How to complete this task
Where pictures appear, omit them, and copy exactly only the lines from the start of the listing through the line containing "- State Management", both included.

+++

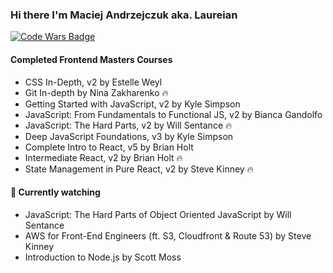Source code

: ### Hi there I'm Maciej Andrzejczuk aka. Laureian

[![Code Wars Badge](https://www.codewars.com/users/Laureian/badges/small)](https://www.codewars.com/users/Laureian)

#### Completed Frontend Masters Courses
- CSS In-Depth, v2 by Estelle Weyl
- Git In-depth by Nina Zakharenko 🔥
- Getting Started with JavaScript, v2 by Kyle Simpson
- JavaScript: From Fundamentals to Functional JS, v2 by Bianca Gandolfo
- JavaScript: The Hard Parts, v2 by Will Sentance 🔥
- Deep JavaScript Foundations, v3 by Kyle Simpson
- Complete Intro to React, v5 by Brian Holt
- Intermediate React, v2 by Brian Holt 🔥
- State Management in Pure React, v2 by Steve Kinney 🔥

#### 🔭 Currently watching
- JavaScript: The Hard Parts of Object Oriented JavaScript by Will Sentance
- AWS for Front-End Engineers (ft. S3, Cloudfront & Route 53) by Steve Kinney
- Introduction to Node.js by Scott Moss

<!--
**Laureian/Laureian** is a ✨ _special_ ✨ repository because its `README.md` (this file) appears on your GitHub profile.

Here are some ideas to get you started:

- 🔭 I’m currently working on ...
- 🌱 I’m currently learning ...
- 👯 I’m looking to collaborate on ...
- 🤔 I’m looking for help with ...
- 💬 Ask me about ...
- 📫 How to reach me: ...
- 😄 Pronouns: ...
- ⚡ Fun fact: ...
-->
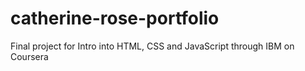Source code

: # catherine-rose-portfolio
Final project for Intro into HTML, CSS and JavaScript through IBM on Coursera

+++

Result below
Source code

: ### Hi there I'm Maciej Andrzejczuk aka. Laureian

[![Code Wars Badge](https://www.codewars.com/users/Laureian/badges/small)](https://www.codewars.com/users/Laureian)

#### Completed Frontend Masters Courses
- CSS In-Depth, v2 by Estelle Weyl
- Git In-depth by Nina Zakharenko 🔥
- Getting Started with JavaScript, v2 by Kyle Simpson
- JavaScript: From Fundamentals to Functional JS, v2 by Bianca Gandolfo
- JavaScript: The Hard Parts, v2 by Will Sentance 🔥
- Deep JavaScript Foundations, v3 by Kyle Simpson
- Complete Intro to React, v5 by Brian Holt
- Intermediate React, v2 by Brian Holt 🔥
- State Management in Pure React, v2 by Steve Kinney 🔥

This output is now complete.